Rendered images with source text
===

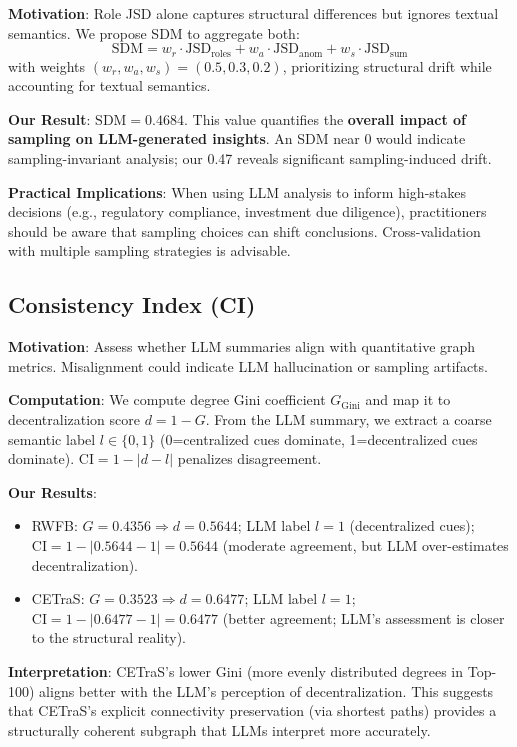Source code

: \textbf{Motivation}: Role JSD alone captures structural differences but ignores textual semantics. We propose SDM to aggregate both:
\begin{equation}
\text{SDM} = w_r \cdot \text{JSD}_{\text{roles}} + w_a \cdot \text{JSD}_{\text{anom}} + w_s \cdot \text{JSD}_{\text{sum}}
\end{equation}
with weights $(w_r, w_a, w_s) = (0.5, 0.3, 0.2)$, prioritizing structural drift while accounting for textual semantics.

\textbf{Our Result}: $\text{SDM} = 0.4684$. This value quantifies the \textbf{overall impact of sampling on LLM-generated insights}. An SDM near 0 would indicate sampling-invariant analysis; our 0.47 reveals significant sampling-induced drift.

\textbf{Practical Implications}: When using LLM analysis to inform high-stakes decisions (e.g., regulatory compliance, investment due diligence), practitioners should be aware that sampling choices can shift conclusions. Cross-validation with multiple sampling strategies is advisable.

\subsection{Consistency Index (CI)}

\textbf{Motivation}: Assess whether LLM summaries align with quantitative graph metrics. Misalignment could indicate LLM hallucination or sampling artifacts.

\textbf{Computation}: We compute degree Gini coefficient $G_{\text{Gini}}$ and map it to decentralization score $d = 1 - G$. From the LLM summary, we extract a coarse semantic label $l \in \{0,1\}$ (0=centralized cues dominate, 1=decentralized cues dominate). $\text{CI} = 1 - |d - l|$ penalizes disagreement.

\textbf{Our Results}:
\begin{itemize}
    \item RWFB: $G=0.4356 \Rightarrow d=0.5644$; LLM label $l=1$ (decentralized cues); $\text{CI}=1-|0.5644-1|=0.5644$ (moderate agreement, but LLM over-estimates decentralization).
    \item CETraS: $G=0.3523 \Rightarrow d=0.6477$; LLM label $l=1$; $\text{CI}=1-|0.6477-1|=0.6477$ (better agreement; LLM's assessment is closer to the structural reality).
\end{itemize}

\textbf{Interpretation}: CETraS's lower Gini (more evenly distributed degrees in Top-100) aligns better with the LLM's perception of decentralization. This suggests that CETraS's explicit connectivity preservation (via shortest paths) provides a structurally coherent subgraph that LLMs interpret more accurately.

===

Task prompt: Print out every record above exactly as given. Do not include the pictures.

The answer:
Source code

: \textbf{Motivation}: Role JSD alone captures structural differences but ignores textual semantics. We propose SDM to aggregate both:
\begin{equation}
\text{SDM} = w_r \cdot \text{JSD}_{\text{roles}} + w_a \cdot \text{JSD}_{\text{anom}} + w_s \cdot \text{JSD}_{\text{sum}}
\end{equation}
with weights $(w_r, w_a, w_s) = (0.5, 0.3, 0.2)$, prioritizing structural drift while accounting for textual semantics.

\textbf{Our Result}: $\text{SDM} = 0.4684$. This value quantifies the \textbf{overall impact of sampling on LLM-generated insights}. An SDM near 0 would indicate sampling-invariant analysis; our 0.47 reveals significant sampling-induced drift.

\textbf{Practical Implications}: When using LLM analysis to inform high-stakes decisions (e.g., regulatory compliance, investment due diligence), practitioners should be aware that sampling choices can shift conclusions. Cross-validation with multiple sampling strategies is advisable.

\subsection{Consistency Index (CI)}

\textbf{Motivation}: Assess whether LLM summaries align with quantitative graph metrics. Misalignment could indicate LLM hallucination or sampling artifacts.

\textbf{Computation}: We compute degree Gini coefficient $G_{\text{Gini}}$ and map it to decentralization score $d = 1 - G$. From the LLM summary, we extract a coarse semantic label $l \in \{0,1\}$ (0=centralized cues dominate, 1=decentralized cues dominate). $\text{CI} = 1 - |d - l|$ penalizes disagreement.

\textbf{Our Results}:
\begin{itemize}
    \item RWFB: $G=0.4356 \Rightarrow d=0.5644$; LLM label $l=1$ (decentralized cues); $\text{CI}=1-|0.5644-1|=0.5644$ (moderate agreement, but LLM over-estimates decentralization).
    \item CETraS: $G=0.3523 \Rightarrow d=0.6477$; LLM label $l=1$; $\text{CI}=1-|0.6477-1|=0.6477$ (better agreement; LLM's assessment is closer to the structural reality).
\end{itemize}

\textbf{Interpretation}: CETraS's lower Gini (more evenly distributed degrees in Top-100) aligns better with the LLM's perception of decentralization. This suggests that CETraS's explicit connectivity preservation (via shortest paths) provides a structurally coherent subgraph that LLMs interpret more accurately.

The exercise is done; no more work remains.